- [Try it]
For the entries that follow, produce an exact copy with no pictures in it.

- [Listed records]
────────
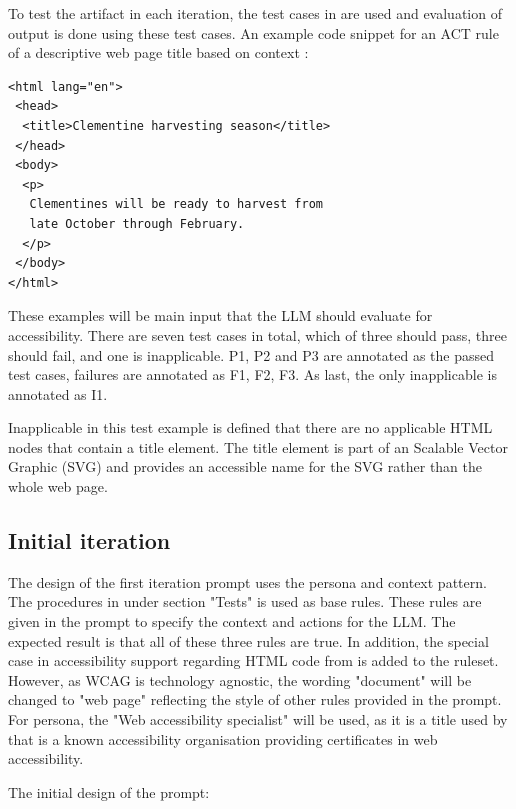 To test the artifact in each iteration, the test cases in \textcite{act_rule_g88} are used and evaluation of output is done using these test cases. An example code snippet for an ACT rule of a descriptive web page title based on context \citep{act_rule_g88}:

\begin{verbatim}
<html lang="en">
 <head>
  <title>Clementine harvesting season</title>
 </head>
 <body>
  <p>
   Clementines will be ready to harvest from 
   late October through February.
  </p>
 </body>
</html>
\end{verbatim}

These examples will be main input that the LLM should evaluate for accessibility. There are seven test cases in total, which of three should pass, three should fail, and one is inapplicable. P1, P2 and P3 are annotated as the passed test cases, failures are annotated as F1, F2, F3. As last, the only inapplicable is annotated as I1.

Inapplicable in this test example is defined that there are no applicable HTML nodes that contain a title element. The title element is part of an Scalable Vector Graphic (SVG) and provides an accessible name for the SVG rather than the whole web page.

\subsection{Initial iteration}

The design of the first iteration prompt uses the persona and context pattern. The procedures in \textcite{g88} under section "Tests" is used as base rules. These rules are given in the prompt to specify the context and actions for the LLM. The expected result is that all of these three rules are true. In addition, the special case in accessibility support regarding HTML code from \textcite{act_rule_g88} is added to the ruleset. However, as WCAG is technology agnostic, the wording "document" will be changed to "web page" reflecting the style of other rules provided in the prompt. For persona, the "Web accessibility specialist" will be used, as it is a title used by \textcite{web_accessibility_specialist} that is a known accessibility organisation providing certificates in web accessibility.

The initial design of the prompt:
────────
- [Result of this exercise]
 To test the artifact in each iteration, the test cases in \textcite{act_rule_g88} are used and evaluation of output is done using these test cases. An example code snippet for an ACT rule of a descriptive web page title based on context \citep{act_rule_g88}:

\begin{verbatim}
<html lang="en">
 <head>
  <title>Clementine harvesting season</title>
 </head>
 <body>
  <p>
   Clementines will be ready to harvest from 
   late October through February.
  </p>
 </body>
</html>
\end{verbatim}

These examples will be main input that the LLM should evaluate for accessibility. There are seven test cases in total, which of three should pass, three should fail, and one is inapplicable. P1, P2 and P3 are annotated as the passed test cases, failures are annotated as F1, F2, F3. As last, the only inapplicable is annotated as I1.

Inapplicable in this test example is defined that there are no applicable HTML nodes that contain a title element. The title element is part of an Scalable Vector Graphic (SVG) and provides an accessible name for the SVG rather than the whole web page.

\subsection{Initial iteration}

The design of the first iteration prompt uses the persona and context pattern. The procedures in \textcite{g88} under section "Tests" is used as base rules. These rules are given in the prompt to specify the context and actions for the LLM. The expected result is that all of these three rules are true. In addition, the special case in accessibility support regarding HTML code from \textcite{act_rule_g88} is added to the ruleset. However, as WCAG is technology agnostic, the wording "document" will be changed to "web page" reflecting the style of other rules provided in the prompt. For persona, the "Web accessibility specialist" will be used, as it is a title used by \textcite{web_accessibility_specialist} that is a known accessibility organisation providing certificates in web accessibility.

The initial design of the prompt:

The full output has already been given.